Silver-stained sections were examined at 600× magnification, as described above. At a cellular level, profiles were counted if they contained one or more intensely argyrophilic, rounded, and distinct chromatin clumps surrounded by a cellular profile. Bare chromatin clumps were not counted, because more than one clump can disperse from a single disintegrating cell. Early in the course of our analysis, we noticed that silver-stained apoptotic profiles appeared to be either of two types: one type was small (<5 μm) and contained only one or two chromatin clumps; the other was larger (≥5 μm), often contained two or more clumps, and sometimes was surrounded by a neuronal cytoplasmic configuration. For this reason, we counted silver-stained apoptotic profiles as either small (<5 μm) or large (≥5 μm). As for the TH/Nissl-stained material, apoptotic profiles were assessed by focusing up and down to ensure that chromatin clumps were in the same plane as a surrounding cellular profile. Therefore, on the basis of considerations outlined above, data are presented as uncorrected counts.

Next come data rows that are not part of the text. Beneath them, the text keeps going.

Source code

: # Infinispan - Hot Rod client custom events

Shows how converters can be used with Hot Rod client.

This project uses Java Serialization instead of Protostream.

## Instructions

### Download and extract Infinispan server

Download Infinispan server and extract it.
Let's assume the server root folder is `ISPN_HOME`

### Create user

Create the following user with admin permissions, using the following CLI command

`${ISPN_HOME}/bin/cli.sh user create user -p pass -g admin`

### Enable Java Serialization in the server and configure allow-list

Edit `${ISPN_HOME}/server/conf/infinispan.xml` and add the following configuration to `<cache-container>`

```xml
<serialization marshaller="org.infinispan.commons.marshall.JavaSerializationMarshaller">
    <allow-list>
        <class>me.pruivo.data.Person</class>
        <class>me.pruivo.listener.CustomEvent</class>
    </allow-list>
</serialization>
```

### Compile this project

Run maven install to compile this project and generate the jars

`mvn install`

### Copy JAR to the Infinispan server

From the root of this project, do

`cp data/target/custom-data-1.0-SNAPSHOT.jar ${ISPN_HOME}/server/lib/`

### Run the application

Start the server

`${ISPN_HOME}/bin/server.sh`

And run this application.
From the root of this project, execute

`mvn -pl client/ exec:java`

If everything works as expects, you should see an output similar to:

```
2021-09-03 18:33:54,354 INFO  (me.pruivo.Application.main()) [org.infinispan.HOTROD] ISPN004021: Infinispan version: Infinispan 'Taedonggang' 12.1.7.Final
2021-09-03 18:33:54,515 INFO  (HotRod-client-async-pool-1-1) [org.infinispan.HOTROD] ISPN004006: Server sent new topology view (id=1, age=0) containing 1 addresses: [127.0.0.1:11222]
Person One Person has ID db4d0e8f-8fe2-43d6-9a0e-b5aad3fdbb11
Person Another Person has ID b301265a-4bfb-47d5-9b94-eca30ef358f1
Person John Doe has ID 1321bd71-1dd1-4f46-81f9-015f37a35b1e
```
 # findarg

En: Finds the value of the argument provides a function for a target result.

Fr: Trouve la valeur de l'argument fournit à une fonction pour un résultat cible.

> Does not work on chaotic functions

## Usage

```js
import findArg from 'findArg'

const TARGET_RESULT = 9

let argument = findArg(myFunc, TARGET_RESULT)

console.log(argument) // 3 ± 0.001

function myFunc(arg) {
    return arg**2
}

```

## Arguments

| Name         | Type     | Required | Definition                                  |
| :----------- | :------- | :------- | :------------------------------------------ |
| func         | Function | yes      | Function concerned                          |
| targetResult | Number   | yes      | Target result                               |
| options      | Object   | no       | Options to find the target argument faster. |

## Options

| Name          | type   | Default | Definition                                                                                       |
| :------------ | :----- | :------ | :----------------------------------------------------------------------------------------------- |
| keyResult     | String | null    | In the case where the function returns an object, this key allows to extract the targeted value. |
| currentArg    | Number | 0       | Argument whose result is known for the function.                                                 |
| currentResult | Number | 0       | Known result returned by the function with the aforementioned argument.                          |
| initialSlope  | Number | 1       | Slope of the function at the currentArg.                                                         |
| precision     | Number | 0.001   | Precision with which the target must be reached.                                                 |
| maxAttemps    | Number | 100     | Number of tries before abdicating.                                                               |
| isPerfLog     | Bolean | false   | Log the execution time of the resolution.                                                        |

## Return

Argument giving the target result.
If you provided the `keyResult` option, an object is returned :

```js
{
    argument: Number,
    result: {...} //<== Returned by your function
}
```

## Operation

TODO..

Quantitative analysis of the extent of TH-positive fiber staining within the striatum was based on a segmented field approach (Mize et al., 1988; Burke et al., 1990). This analysis was restricted to four animals lesioned at PND14 and six animals lesioned at PND28. Two or more sections from Paxinos–Watson planes 9.2 and 9.7 were assessed (5 ± 0.2 sections/animal). Each striatal section was digitized, and the total striatal cross-sectional area on the experimental and control side was measured. The maximal optical density value for the TH staining was determined on the control side. “Specific TH” immunostaining was then defined as all staining with an optical density between 50 and 100% of the maximum. The percentage of the striatal area occupied by this staining was then determined on both sides. For each section, the value for area on the experimental side was normalized by the value on the control side. Data from all sections were averaged to obtain a value for each animal.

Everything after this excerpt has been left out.